The expected result is a verbatim repetition of the lines from the start of the entries through the line containing "(3) In regulation", with the pictures removed.

*** Opening of RECORDS PROVIDED ***

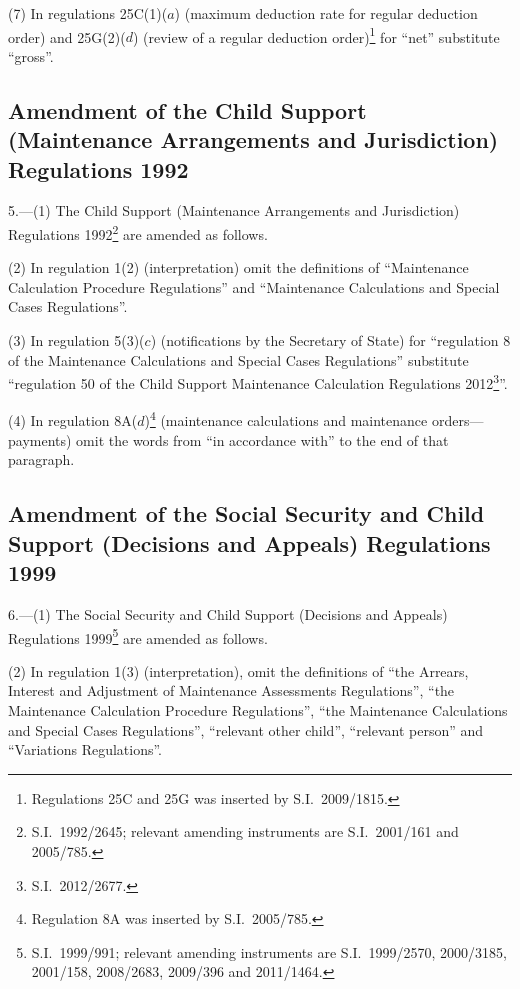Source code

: \documentclass[12pt,a4paper]{article}
\begin{document}
(7) In regulations 25C(1)($a$)  (maximum deduction rate for regular deduction order) and 25G(2)($d$)  (review of a regular deduction order)\footnote{Regulations 25C and 25G was inserted by S.I.~2009/1815.} for “net” substitute “gross”.

\subsection[5. Amendment of the Child Support (Maintenance Arrangements and Jurisdiction) Regulations 1992]{\sloppy Amendment of the Child Support (Maintenance Arrangements and Jurisdiction) Regulations 1992}

5.---(1)  The Child Support (Maintenance Arrangements and Jurisdiction) Regulations 1992\footnote{S.I.~1992/2645; relevant amending instruments are S.I.~2001/161 and 2005/785.} are amended as follows.

(2) In regulation 1(2) (interpretation) omit the definitions of “Maintenance Calculation Procedure Regulations” and “Maintenance Calculations and Special Cases Regulations”.

(3) In regulation 5(3)($c$)  (notifications by the Secretary of State) for “regulation 8 of the Maintenance Calculations and Special Cases Regulations” substitute “regulation 50 of the Child Support Maintenance Calculation Regulations 2012\footnote{S.I.~2012/2677.}”.

(4) In regulation 8A($d$)\footnote{Regulation 8A was inserted by S.I.~2005/785.} (maintenance calculations and maintenance orders---payments) omit the words from “in accordance with” to the end of that paragraph.

\subsection[6. Amendment of the Social Security and Child Support (Decisions and Appeals) Regulations 1999]{Amendment of the Social Security and Child Support (Decisions and Appeals) Regulations 1999}

6.---(1)  The Social Security and Child Support (Decisions and Appeals) Regulations 1999\footnote{S.I.~1999/991; relevant amending instruments are S.I.~1999/2570, 2000/3185, 2001/158, 2008/2683, 2009/396 and 2011/1464.} are amended as follows.

(2) In regulation 1(3) (interpretation), omit the definitions of “the Arrears, Interest and Adjustment of Maintenance Assessments Regulations”, “the Maintenance Calculation Procedure Regulations”, “the Maintenance Calculations and Special Cases Regulations”, “relevant other child”, “relevant person” and “Variations Regulations”.
\end{document}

*** Close of RECORDS PROVIDED ***

RESPONSE TO THE EXERCISE:
Source code

: \documentclass[12pt,a4paper]{article}
\begin{document}
(7) In regulations 25C(1)($a$)  (maximum deduction rate for regular deduction order) and 25G(2)($d$)  (review of a regular deduction order)\footnote{Regulations 25C and 25G was inserted by S.I.~2009/1815.} for “net” substitute “gross”.

\subsection[5. Amendment of the Child Support (Maintenance Arrangements and Jurisdiction) Regulations 1992]{\sloppy Amendment of the Child Support (Maintenance Arrangements and Jurisdiction) Regulations 1992}

5.---(1)  The Child Support (Maintenance Arrangements and Jurisdiction) Regulations 1992\footnote{S.I.~1992/2645; relevant amending instruments are S.I.~2001/161 and 2005/785.} are amended as follows.

(2) In regulation 1(2) (interpretation) omit the definitions of “Maintenance Calculation Procedure Regulations” and “Maintenance Calculations and Special Cases Regulations”.

(3) In regulation 5(3)($c$)  (notifications by the Secretary of State) for “regulation 8 of the Maintenance Calculations and Special Cases Regulations” substitute “regulation 50 of the Child Support Maintenance Calculation Regulations 2012\footnote{S.I.~2012/2677.}”.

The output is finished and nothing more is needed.